▽

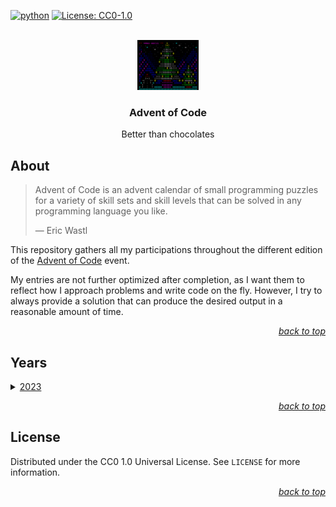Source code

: <div id="top"></div>

<!-- PROJECT SHIELDS -->

[![python](https://badges.aleen42.com/src/python.svg)](https://www.python.org/)
[![License: CC0-1.0](https://img.shields.io/badge/License-CC0_1.0-lightgrey.svg)](http://creativecommons.org/publicdomain/zero/1.0/)

<!-- PROJECT LOGO -->

<br />

<div align="center">
    <a href="https://github.com/Luunynliny/AoC">
        <img src="imgs/16_ascii_tree.png" alt="Logo" height="80">
    </a>
    <h3 align="center">Advent of Code</h3>
    <p align="center">
        Better than chocolates
    </p>
</div>


<!-- ABOUT THE PROJECT -->

## About

> Advent of Code is an advent calendar of small programming puzzles for a variety of skill sets and skill levels that can be solved in any programming language you like.
>
> &mdash; Eric Wastl

This repository gathers all my participations throughout the different edition of the [Advent of Code](https://adventofcode.com/) event.

My entries are not further optimized after completion, as I want them to reflect how I approach problems and write code on the fly. However, I try to always provide a solution that can produce the desired output in a reasonable amount of time.

<p align="right"><a href="#top"><i>back to top</i></a></p>

<!-- YEARS -->

## Years

<details>
<summary>
    <a href="https://adventofcode.com/2023">2023</a>
</summary>
<table>
    <thead>
        <tr>
            <th rowspan="2">Day</th>
            <th rowspan="2">Problem name</th>
            <th colspan="2">Completion</th>
            <th colspan="2">Execution time (s)</th>
        </tr>
        <tr>
            <th>Part 1</th>
            <th>Part 2</th>
            <th>Part 1</th>
            <th>Part 2</th>
        </tr>
    </thead>
    <tbody>
        <tr>
            <td>1</td>
            <td><a href="https://adventofcode.com/2023/day/1">Trebuchet?!</a></td>
            <td>✅</td>
            <td>✅</td>
            <td>0.044</td>
            <td>0.047</td>
        </tr>
        <tr>
            <td>2</td>
            <td><a href="https://adventofcode.com/2023/day/2">Cube Conundrum</a></td>
            <td>✅</td>
            <td>✅</td>
            <td>0.044</td>
            <td>0.044</td>
        </tr>
        <tr>
            <td>3</td>
            <td><a href="https://adventofcode.com/2023/day/3">Gear Ratios</a></td>
            <td>✅</td>
            <td>✅</td>
            <td>0.084</td>
            <td>0.076</td>
        </tr>
        <tr>
            <td>4</td>
            <td><a href="https://adventofcode.com/2023/day/4">Scratchcards</a></td>
            <td>✅</td>
            <td>✅</td>
            <td>0.046</td>
            <td>0.045</td>
        </tr>
        <tr>
            <td>5</td>
            <td><a href="https://adventofcode.com/2023/day/5">If You Give A Seed A Fertilizer</a></td>
            <td>✅</td>
            <td>✅</td>
            <td>0.050</td>
            <td>642.96</td>
        </tr>
        <tr>
            <td>6</td>
            <td><a href="https://adventofcode.com/2023/day/6">Wait For It</a></td>
            <td>✅</td>
            <td>✅</td>
            <td>0.043</td>
            <td>7.090</td>
        </tr>
        <tr>
            <td>7</td>
            <td><a href="https://adventofcode.com/2023/day/7">Camel Cards</a></td>
            <td>✅</td>
            <td>✅</td>
            <td>0.065</td>
            <td>0.066</td>
        </tr>
        <tr>
            <td>8</td>
            <td><a href="https://adventofcode.com/2023/day/8">Haunted Wasteland</a></td>
            <td>✅</td>
            <td>✅</td>
            <td>0.141</td>
            <td>0.573</td>
        </tr>
        <tr>
            <td>9</td>
            <td><a href="https://adventofcode.com/2023/day/9">Mirage Maintenance</a></td>
            <td>✅</td>
            <td>✅</td>
            <td>0.050</td>
            <td>0.051</td>
        </tr>
        <tr>
            <td>10</td>
            <td><a href="https://adventofcode.com/2023/day/10">Pipe Maze</a></td>
            <td>✅</td>
            <td>✅</td>
            <td>0.058</td>
            <td>0.067</td>
        </tr>
        <tr>
            <td>11</td>
            <td><a href="https://adventofcode.com/2023/day/11">Cosmic Expansion</a></td>
            <td>✅</td>
            <td>✅</td>
            <td>0.083</td>
            <td>0.084</td>
        </tr>
        <tr>
            <td>12</td>
            <td><a href="https://adventofcode.com/2023/day/12">Hot Springs</a></td>
            <td>✅</td>
            <td>✅</td>
            <td>3.733</td>
            <td>3.334</td>
        </tr>
        <tr>
            <td>13</td>
            <td><a href="https://adventofcode.com/2023/day/13">Point of Incidence</a></td>
            <td>✅</td>
            <td>✅</td>
            <td>0.063</td>
            <td>0.073</td>
        </tr>
    </tboby>
</table>
</details>

<p align="right"><a href="#top"><i>back to top</i></a></p>

<!-- LICENSE -->

## License

Distributed under the CC0 1.0 Universal License. See `LICENSE` for more information.

<p align="right"><a href="#top"><i>back to top</i></a></p>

△

● **YOUR ASSIGNMENT**
Across the listing above, in how many lines does the string "that" occur? Give the number only.

● **YOUR RESPONSE**
2